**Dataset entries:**

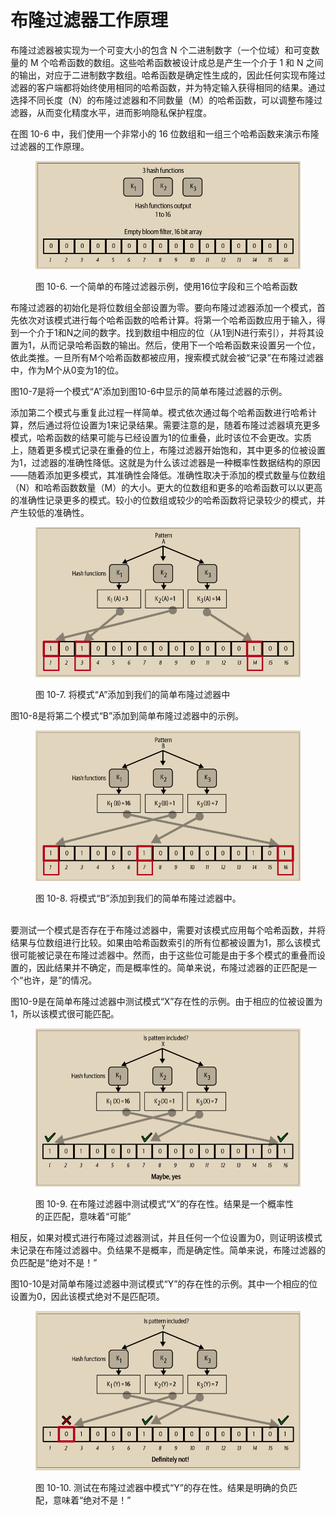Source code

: # 布隆过滤器工作原理

布隆过滤器被实现为一个可变大小的包含 N 个二进制数字（一个位域）和可变数量的 M 个哈希函数的数组。这些哈希函数被设计成总是产生一个介于 1 和 N 之间的输出，对应于二进制数字数组。哈希函数是确定性生成的，因此任何实现布隆过滤器的客户端都将始终使用相同的哈希函数，并为特定输入获得相同的结果。通过选择不同长度（N）的布隆过滤器和不同数量（M）的哈希函数，可以调整布隆过滤器，从而变化精度水平，进而影响隐私保护程度。

在图 10-6 中，我们使用一个非常小的 16 位数组和一组三个哈希函数来演示布隆过滤器的工作原理。

<figure><img src="../../.gitbook/assets/10.6.png" alt=""><figcaption><p>图 10-6.   一个简单的布隆过滤器示例，使用16位字段和三个哈希函数</p></figcaption></figure>

布隆过滤器的初始化是将位数组全部设置为零。要向布隆过滤器添加一个模式，首先依次对该模式进行每个哈希函数的哈希计算。将第一个哈希函数应用于输入，得到一个介于1和N之间的数字。找到数组中相应的位（从1到N进行索引），并将其设置为1，从而记录哈希函数的输出。然后，使用下一个哈希函数来设置另一个位，依此类推。一旦所有M个哈希函数都被应用，搜索模式就会被“记录”在布隆过滤器中，作为M个从0变为1的位。

图10-7是将一个模式“A”添加到图10-6中显示的简单布隆过滤器的示例。

添加第二个模式与重复此过程一样简单。模式依次通过每个哈希函数进行哈希计算，然后通过将位设置为1来记录结果。需要注意的是，随着布隆过滤器填充更多模式，哈希函数的结果可能与已经设置为1的位重叠，此时该位不会更改。实质上，随着更多模式记录在重叠的位上，布隆过滤器开始饱和，其中更多的位被设置为1，过滤器的准确性降低。这就是为什么该过滤器是一种概率性数据结构的原因——随着添加更多模式，其准确性会降低。准确性取决于添加的模式数量与位数组（N）和哈希函数数量（M）的大小。更大的位数组和更多的哈希函数可以以更高的准确性记录更多的模式。较小的位数组或较少的哈希函数将记录较少的模式，并产生较低的准确性。

<figure><img src="../../.gitbook/assets/10.7.png" alt=""><figcaption><p>图 10-7.  将模式“A”添加到我们的简单布隆过滤器中</p></figcaption></figure>

图10-8是将第二个模式“B”添加到简单布隆过滤器中的示例。

<figure><img src="../../.gitbook/assets/10.8.png" alt=""><figcaption><p>图 10-8.  将模式“B”添加到我们的简单布隆过滤器中。</p></figcaption></figure>

\
要测试一个模式是否存在于布隆过滤器中，需要对该模式应用每个哈希函数，并将结果与位数组进行比较。如果由哈希函数索引的所有位都被设置为1，那么该模式很可能被记录在布隆过滤器中。然而，由于这些位可能是由于多个模式的重叠而设置的，因此结果并不确定，而是概率性的。简单来说，布隆过滤器的正匹配是一个“也许，是”的情况。

图10-9是在简单布隆过滤器中测试模式“X”存在性的示例。由于相应的位被设置为1，所以该模式很可能匹配。

<figure><img src="../../.gitbook/assets/10.9.png" alt=""><figcaption><p>图 10-9. 在布隆过滤器中测试模式“X”的存在性。结果是一个概率性的正匹配，意味着“可能”</p></figcaption></figure>

相反，如果对模式进行布隆过滤器测试，并且任何一个位设置为0，则证明该模式未记录在布隆过滤器中。负结果不是概率，而是确定性。简单来说，布隆过滤器的负匹配是“绝对不是！”&#x20;

图10-10是对简单布隆过滤器中测试模式“Y”的存在性的示例。其中一个相应的位设置为0，因此该模式绝对不是匹配项。

<figure><img src="../../.gitbook/assets/10.10.png" alt=""><figcaption><p>图 10-10.  测试在布隆过滤器中模式“Y”的存在性。结果是明确的负匹配，意味着“绝对不是！”</p></figcaption></figure>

**Instructions to follow:**
Report every line of the entries that carries the word "gitbook".

**Result of the task:**
<figure><img src="../../.gitbook/assets/10.6.png" alt=""><figcaption><p>图 10-6.   一个简单的布隆过滤器示例，使用16位字段和三个哈希函数</p></figcaption></figure>
<figure><img src="../../.gitbook/assets/10.7.png" alt=""><figcaption><p>图 10-7.  将模式“A”添加到我们的简单布隆过滤器中</p></figcaption></figure>
<figure><img src="../../.gitbook/assets/10.8.png" alt=""><figcaption><p>图 10-8.  将模式“B”添加到我们的简单布隆过滤器中。</p></figcaption></figure>
<figure><img src="../../.gitbook/assets/10.9.png" alt=""><figcaption><p>图 10-9. 在布隆过滤器中测试模式“X”的存在性。结果是一个概率性的正匹配，意味着“可能”</p></figcaption></figure>
<figure><img src="../../.gitbook/assets/10.10.png" alt=""><figcaption><p>图 10-10.  测试在布隆过滤器中模式“Y”的存在性。结果是明确的负匹配，意味着“绝对不是！”</p></figcaption></figure>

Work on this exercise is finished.